If a given theory contains neither S nor (not S), then the same is true of all of its subtheories.

In terms of generators... if neither S nor (not S) are provable from a given set of axioms, then the same is true for any subset of that set.




Let's see:

The 5 axioms of Presburger:

1. p7: No number has 0 as a successor
2. p8: Successor is injective: Sx=Sy --> x= y
3. x + 0 = X ;;
4. x + Sy = S(x + Y) ;; addition
5. p9: Induction

Apprentely Presburger is a subset of Peano ... Note: p7,p8, p9 refers to the Numbering of Peano axioms in http://en.wikipedia.org/wiki/Peano_arithmetic#The_axioms
You linked to a formalization of second-order Peano arithmetic. Not only does that yield an expanded language (you have propositional variables), but it introduces additional rules of deduction, so it's not even the same logic. :smile:

There is an explicit first-order formalization of Peano arithmetic later in that link (here).

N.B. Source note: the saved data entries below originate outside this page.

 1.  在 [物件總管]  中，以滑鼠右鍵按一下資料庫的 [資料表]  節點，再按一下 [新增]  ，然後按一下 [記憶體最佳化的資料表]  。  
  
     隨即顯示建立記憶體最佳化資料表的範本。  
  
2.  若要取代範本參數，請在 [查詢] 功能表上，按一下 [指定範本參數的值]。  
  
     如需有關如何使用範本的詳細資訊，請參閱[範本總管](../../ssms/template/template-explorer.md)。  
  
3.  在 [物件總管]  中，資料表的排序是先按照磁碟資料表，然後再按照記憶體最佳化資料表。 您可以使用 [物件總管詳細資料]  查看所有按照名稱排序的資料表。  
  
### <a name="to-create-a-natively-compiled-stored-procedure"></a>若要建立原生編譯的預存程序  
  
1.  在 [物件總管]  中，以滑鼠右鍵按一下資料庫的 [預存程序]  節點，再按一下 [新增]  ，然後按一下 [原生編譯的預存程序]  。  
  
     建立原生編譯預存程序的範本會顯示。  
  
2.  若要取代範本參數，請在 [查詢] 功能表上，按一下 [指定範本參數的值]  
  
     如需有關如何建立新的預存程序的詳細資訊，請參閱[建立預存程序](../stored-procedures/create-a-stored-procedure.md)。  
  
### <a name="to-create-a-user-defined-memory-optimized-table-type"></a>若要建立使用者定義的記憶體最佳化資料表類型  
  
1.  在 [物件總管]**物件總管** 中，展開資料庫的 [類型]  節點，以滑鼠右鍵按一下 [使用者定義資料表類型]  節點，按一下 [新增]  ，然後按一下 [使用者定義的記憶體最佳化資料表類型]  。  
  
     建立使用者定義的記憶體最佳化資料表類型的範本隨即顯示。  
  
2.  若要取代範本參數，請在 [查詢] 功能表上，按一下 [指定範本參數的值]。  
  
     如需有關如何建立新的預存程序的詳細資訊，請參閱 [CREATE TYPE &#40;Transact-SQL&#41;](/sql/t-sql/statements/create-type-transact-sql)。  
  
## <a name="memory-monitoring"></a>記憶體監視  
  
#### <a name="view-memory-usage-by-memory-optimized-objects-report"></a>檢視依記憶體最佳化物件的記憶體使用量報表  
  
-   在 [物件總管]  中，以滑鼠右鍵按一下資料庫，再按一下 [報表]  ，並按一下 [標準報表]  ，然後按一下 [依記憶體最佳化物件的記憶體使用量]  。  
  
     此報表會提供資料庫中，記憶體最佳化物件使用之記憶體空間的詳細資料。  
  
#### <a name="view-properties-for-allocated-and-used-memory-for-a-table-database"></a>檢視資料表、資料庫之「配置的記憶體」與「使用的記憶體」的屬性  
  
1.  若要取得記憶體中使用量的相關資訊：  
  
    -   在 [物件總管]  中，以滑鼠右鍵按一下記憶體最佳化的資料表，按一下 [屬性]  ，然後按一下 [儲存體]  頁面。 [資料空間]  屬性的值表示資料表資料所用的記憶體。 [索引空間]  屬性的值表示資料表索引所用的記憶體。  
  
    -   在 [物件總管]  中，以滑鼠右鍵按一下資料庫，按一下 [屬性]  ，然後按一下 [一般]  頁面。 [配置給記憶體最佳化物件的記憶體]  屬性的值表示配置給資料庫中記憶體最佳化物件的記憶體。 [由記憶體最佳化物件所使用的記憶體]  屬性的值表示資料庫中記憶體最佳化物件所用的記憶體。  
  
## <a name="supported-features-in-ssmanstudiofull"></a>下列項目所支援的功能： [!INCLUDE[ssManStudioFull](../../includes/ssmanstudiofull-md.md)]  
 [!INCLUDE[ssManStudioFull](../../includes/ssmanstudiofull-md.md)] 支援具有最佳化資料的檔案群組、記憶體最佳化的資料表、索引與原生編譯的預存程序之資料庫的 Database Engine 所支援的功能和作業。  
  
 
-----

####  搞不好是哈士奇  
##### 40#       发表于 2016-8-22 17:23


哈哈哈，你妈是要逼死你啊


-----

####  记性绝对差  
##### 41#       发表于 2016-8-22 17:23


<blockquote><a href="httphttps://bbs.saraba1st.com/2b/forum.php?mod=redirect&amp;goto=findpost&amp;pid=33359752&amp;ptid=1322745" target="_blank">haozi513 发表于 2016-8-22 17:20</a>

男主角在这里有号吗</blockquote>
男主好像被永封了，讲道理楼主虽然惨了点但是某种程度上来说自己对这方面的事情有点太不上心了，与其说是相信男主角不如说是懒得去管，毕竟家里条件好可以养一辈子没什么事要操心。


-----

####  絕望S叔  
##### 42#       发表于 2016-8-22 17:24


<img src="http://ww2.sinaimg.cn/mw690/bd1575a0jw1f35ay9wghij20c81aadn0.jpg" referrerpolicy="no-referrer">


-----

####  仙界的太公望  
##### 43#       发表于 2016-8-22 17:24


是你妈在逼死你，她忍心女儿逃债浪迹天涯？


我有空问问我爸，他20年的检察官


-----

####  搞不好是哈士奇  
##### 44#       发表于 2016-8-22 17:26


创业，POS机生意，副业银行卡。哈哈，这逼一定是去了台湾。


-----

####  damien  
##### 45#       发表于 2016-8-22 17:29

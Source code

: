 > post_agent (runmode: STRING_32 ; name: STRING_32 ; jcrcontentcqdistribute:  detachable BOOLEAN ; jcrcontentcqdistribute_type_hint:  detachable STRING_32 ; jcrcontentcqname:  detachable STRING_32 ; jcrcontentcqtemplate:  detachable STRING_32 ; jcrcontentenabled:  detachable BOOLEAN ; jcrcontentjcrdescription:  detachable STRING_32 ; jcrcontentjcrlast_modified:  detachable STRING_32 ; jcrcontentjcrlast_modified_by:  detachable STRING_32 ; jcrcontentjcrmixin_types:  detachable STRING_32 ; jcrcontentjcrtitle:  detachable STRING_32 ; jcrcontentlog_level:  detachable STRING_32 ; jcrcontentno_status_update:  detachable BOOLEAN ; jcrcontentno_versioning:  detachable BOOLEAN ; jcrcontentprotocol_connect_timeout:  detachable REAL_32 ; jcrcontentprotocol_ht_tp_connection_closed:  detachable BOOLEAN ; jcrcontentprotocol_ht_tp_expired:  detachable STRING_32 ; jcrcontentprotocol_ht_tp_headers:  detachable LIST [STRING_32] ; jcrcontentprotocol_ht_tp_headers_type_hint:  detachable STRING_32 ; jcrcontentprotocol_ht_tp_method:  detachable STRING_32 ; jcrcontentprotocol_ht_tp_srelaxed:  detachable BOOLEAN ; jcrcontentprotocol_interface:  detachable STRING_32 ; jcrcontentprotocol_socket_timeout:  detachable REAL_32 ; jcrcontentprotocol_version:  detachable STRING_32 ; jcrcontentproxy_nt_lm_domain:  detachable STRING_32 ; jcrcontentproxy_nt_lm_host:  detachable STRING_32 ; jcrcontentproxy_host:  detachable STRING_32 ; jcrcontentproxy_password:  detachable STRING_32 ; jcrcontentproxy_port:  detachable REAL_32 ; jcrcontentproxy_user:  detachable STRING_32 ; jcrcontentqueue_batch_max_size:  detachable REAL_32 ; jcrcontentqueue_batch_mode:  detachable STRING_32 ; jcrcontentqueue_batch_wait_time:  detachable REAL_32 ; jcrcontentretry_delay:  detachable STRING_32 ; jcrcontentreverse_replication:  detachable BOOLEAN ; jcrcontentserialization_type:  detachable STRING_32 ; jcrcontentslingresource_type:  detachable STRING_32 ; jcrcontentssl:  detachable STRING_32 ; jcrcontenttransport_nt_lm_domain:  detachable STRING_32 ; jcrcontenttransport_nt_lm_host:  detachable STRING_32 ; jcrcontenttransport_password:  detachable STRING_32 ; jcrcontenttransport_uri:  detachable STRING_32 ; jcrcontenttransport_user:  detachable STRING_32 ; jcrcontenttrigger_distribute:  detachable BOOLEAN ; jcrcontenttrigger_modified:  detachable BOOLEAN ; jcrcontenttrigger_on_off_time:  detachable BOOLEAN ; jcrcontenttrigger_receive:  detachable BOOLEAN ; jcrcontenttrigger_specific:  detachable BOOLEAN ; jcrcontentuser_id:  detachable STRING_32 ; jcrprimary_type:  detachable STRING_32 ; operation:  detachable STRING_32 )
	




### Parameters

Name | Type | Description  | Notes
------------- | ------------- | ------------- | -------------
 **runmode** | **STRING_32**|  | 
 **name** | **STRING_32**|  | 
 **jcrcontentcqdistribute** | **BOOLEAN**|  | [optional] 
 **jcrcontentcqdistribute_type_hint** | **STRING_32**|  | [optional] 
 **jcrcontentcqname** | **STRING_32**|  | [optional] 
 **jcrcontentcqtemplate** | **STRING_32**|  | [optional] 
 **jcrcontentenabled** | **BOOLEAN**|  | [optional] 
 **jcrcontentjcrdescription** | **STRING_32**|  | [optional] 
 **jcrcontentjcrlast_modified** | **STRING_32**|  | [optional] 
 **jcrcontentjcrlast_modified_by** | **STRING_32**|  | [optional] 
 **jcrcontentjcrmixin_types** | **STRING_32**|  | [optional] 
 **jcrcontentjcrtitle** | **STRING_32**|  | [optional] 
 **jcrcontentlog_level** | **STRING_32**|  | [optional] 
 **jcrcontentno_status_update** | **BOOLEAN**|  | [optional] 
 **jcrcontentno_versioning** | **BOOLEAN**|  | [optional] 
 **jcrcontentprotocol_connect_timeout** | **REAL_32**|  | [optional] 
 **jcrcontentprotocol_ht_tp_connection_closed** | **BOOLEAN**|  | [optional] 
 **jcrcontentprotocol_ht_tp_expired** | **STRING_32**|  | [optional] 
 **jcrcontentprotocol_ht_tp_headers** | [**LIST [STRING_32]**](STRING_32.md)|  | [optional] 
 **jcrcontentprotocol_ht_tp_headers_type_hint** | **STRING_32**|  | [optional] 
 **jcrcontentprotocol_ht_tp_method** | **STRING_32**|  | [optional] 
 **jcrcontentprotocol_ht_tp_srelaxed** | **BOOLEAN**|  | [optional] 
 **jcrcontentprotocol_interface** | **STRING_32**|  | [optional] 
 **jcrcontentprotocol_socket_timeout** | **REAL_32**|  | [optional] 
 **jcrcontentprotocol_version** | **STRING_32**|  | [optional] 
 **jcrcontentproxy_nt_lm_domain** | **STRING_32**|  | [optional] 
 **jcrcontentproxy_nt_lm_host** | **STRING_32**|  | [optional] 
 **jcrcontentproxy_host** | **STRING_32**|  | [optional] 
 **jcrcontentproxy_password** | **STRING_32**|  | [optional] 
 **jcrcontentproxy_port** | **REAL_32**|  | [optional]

IMHO, the situation can be most cleanly stated in terms of computability: for any model N of the natural numbers, the relevant theorems are that Th(N, +) -- the set of statements about + that are true in N -- is turing decidable. However, Th(N, +, *) is not turing decidable.


You're absolutely right. But since I cannot do it r.e. what would be the point? :)
If we're going to make true statements, we cannot neglect the cases we don't like.

Furthermore, recursive enumerability is not always relevant, and things can be more easily presented without imposing that restriction. For example, the simplest way I've ever seen to set up nonstandard analysis is to formulate the first-order theory starts as follows:

Let V be the superstructure built upon R. (V = \bigcup_{i \in \mathbf{N}} \mathcal{P}^i (\mathbf{R}))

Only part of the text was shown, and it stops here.